Investor Jeffrey Harding provides thirteen simple rules for deciding who to trust in understanding the economy:

  1. Free market economists tend to be contrarians and you should listen to them—but if they are selling you something, run for the door.
  2. Contrarian investors are worth listening to—but if they are selling you something, run for the door.
  3. Because someone was right before doesn’t mean they’ll be right again.
  4. There are permabears and permabulls. Simple Internet searches will reveal who is who. Avoid both.
  5. If you increasingly hear experts say we are not in a bubble, we probably are.
  6. If you get advice from someone who says, “this time is different”, run for the door.
  7. If the stock market is making all-time highs, such as the present, it probably is too high.
  8. If home prices are at an all-time high, such as the present, they may be too high.
  9. If commercial real estate prices are at all-time highs, such as the present, they may be too high.
  10. If personal and corporate debt is at an all-time high, such as the present, there may be more risk to asset values.
  11. A lot of debt at this stage in the cycle will kill you on the downside.
  12. Booms can last longer than you think.
  13. Be patient.

My own experience is that everybody is selling something even if it’s only their ability to offer advice. Consider that in the contexts of #1 and #2. Also, the prevailing wisdom is the prevailing wisdom for a very good reason. That being said there’s a lot of money to be made by voting against it. Also lost.

4 comments… add one
  • Andy Link
  • Guarneri Link

    But that bet might not be measuring what you think. Seides return is pathetic, and you don’t know what he invested in.

  • Ben Wolf Link

    Avoid anyone making axiomatic claims. If A always resulted in B we’d all be billionaires.

    Avoid anyone who makes extreme claims. I won’t name Jim Rodgers and Peter Schiff, but I’m sure you can figure out who they are.

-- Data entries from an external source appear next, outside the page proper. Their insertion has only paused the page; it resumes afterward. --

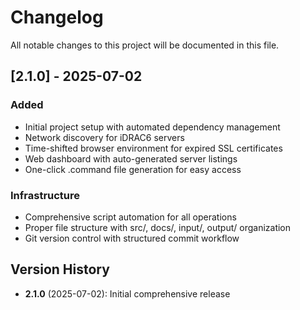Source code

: # Changelog

All notable changes to this project will be documented in this file.

## [2.1.0] - 2025-07-02

### Added
- Initial project setup with automated dependency management
- Network discovery for iDRAC6 servers
- Time-shifted browser environment for expired SSL certificates
- Web dashboard with auto-generated server listings
- One-click .command file generation for easy access

### Infrastructure
- Comprehensive script automation for all operations
- Proper file structure with src/, docs/, input/, output/ organization
- Git version control with structured commit workflow

## Version History

- **2.1.0** (2025-07-02): Initial comprehensive release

    #13 is eighty percent of the game.

    Read Epictetus and Aurelius. Stoicism is the perfect philosophy for the investor and trader.

  • Guarneri Link

    The prism through which investments (not the economy) should be viewed is discovering asymmetrical risk-reward conditions. They generally rectify. That’s a concept, not a methodology. You could write long essays on how to do that.

    But noodle it for awhile, especially in light of the blather you see in the financial press, and those peddling advice.